Start with Cybersecurity and Password Security as your baseline awareness course for all employees. Add Minimizing Insider Threats for staff with privileged access or CUI responsibilities. Round out the behavioral side with Ethical Decision Making in the Workplace so the “why” lands alongside the “what.”
Frequently Asked Questions About CMMC Compliance Training
Is CMMC training required for all DoD contractors?
Yes, for any contractor whose contract flows down DFARS 252.204-7021 (the CMMC clause). Level 1 contractors handling only Federal Contract Information need basic awareness training. Level 2 contractors handling Controlled Unclassified Information need role-based training plus documented policies and records. Level 3 contractors add enhanced training tied to APT defense.
How often does CMMC awareness training need to be completed?
At least annually. The DoD’s interpretation of “periodic” training under NIST SP 800-171 has consistently landed on 12-month refresh cycles, and C3PAO assessors will ask for records showing each employee completed training within the past year. Additional training is required when an employee’s role changes or when a new significant threat emerges.
Does CMMC require a specific training provider?
No. The DoD does not endorse or require a specific vendor. You can build content internally, use open-source materials, or license courses from a training marketplace. What matters is that the content is tied to your documented policies, covers the specific risks of your employees’ roles, and produces auditable completion records.
What happens if an employee refuses to complete CMMC training?
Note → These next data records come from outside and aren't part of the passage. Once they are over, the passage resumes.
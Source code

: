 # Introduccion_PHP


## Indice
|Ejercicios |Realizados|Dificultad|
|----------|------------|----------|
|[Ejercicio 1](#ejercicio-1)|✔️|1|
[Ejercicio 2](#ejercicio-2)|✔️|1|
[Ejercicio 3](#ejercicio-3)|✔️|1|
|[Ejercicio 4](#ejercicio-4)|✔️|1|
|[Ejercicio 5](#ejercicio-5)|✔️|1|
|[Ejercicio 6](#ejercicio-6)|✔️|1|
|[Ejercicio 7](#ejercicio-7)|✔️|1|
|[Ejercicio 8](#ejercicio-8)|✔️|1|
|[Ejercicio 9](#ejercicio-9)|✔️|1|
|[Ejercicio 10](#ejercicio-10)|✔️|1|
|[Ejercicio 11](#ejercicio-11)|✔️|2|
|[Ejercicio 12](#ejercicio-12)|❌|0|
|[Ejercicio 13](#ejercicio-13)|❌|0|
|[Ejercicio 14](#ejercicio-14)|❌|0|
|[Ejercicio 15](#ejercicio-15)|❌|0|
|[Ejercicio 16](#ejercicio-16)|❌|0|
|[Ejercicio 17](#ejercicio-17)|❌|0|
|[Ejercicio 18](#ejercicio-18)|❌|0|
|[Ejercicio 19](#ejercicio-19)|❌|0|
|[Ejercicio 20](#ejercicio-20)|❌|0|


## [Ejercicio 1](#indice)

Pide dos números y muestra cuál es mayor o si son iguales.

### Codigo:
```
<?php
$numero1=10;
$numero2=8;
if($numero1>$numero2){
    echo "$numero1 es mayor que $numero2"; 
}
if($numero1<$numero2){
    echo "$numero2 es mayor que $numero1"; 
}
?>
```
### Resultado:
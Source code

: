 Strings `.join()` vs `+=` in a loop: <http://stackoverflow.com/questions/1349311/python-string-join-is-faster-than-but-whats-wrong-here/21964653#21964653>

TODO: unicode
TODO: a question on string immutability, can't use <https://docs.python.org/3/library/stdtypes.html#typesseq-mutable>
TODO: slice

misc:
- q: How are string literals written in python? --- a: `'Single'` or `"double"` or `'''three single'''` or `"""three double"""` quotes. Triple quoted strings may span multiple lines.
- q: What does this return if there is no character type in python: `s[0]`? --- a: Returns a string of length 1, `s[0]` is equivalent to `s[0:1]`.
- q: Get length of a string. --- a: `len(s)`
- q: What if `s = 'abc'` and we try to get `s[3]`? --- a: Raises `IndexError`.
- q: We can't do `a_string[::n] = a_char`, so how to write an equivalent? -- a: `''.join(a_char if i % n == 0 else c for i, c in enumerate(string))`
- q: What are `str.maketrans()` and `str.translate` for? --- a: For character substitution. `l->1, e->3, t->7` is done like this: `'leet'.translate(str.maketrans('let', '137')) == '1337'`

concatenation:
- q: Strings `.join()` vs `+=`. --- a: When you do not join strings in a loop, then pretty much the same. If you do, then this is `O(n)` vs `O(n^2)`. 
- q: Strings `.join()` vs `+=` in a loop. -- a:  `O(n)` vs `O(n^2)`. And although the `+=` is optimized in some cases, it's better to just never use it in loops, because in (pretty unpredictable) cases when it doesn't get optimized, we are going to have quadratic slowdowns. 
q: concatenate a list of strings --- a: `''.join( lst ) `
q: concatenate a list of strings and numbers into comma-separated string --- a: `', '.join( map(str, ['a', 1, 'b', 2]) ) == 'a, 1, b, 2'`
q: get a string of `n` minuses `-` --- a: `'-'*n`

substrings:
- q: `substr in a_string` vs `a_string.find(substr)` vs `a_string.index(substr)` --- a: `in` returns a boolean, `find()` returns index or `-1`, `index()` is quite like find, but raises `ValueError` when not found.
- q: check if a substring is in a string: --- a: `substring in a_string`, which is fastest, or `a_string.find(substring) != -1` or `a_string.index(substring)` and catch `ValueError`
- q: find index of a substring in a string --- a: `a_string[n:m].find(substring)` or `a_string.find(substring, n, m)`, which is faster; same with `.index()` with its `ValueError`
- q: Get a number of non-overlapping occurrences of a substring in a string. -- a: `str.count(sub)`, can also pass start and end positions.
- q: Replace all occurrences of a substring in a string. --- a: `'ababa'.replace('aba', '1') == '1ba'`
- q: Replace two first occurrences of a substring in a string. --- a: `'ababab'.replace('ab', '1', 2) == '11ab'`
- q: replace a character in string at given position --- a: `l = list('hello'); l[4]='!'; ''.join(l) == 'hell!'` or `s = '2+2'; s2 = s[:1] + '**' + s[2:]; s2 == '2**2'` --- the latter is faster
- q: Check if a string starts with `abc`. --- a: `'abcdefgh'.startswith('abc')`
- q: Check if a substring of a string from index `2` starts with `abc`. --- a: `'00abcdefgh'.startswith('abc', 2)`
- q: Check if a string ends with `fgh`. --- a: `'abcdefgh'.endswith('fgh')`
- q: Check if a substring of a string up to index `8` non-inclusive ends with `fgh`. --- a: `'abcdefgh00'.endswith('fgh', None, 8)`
You need a written policy covering non-completion — typically loss of network access until training is finished. Assessors will ask how you handle non-completers, and “we just keep reminding them” is not an acceptable answer. Most contractors tie training completion to continued access privileges and make that link explicit in the security awareness policy.
Do contractors at CMMC Level 1 need formal training records?
Level 1 is a self-assessment rather than a third-party audit, but the training control (3.2.1) still applies. You need records sufficient to demonstrate annual training happened if DoD ever audits your self-attestation, and False Claims Act exposure applies even at Level 1. Treat the records the same as you would for Level 2.
How much does a CMMC training program typically cost?
For a contractor with 25 to 200 employees, off-the-shelf courseware runs roughly $5 to $25 per seat per year for baseline awareness content, plus $50 to $200 per seat for role-based privileged user training. LMS fees add another $3 to $12 per user per month at small-business scale. Custom-built content costs more upfront but is usually not worth it until you’re over 500 seats.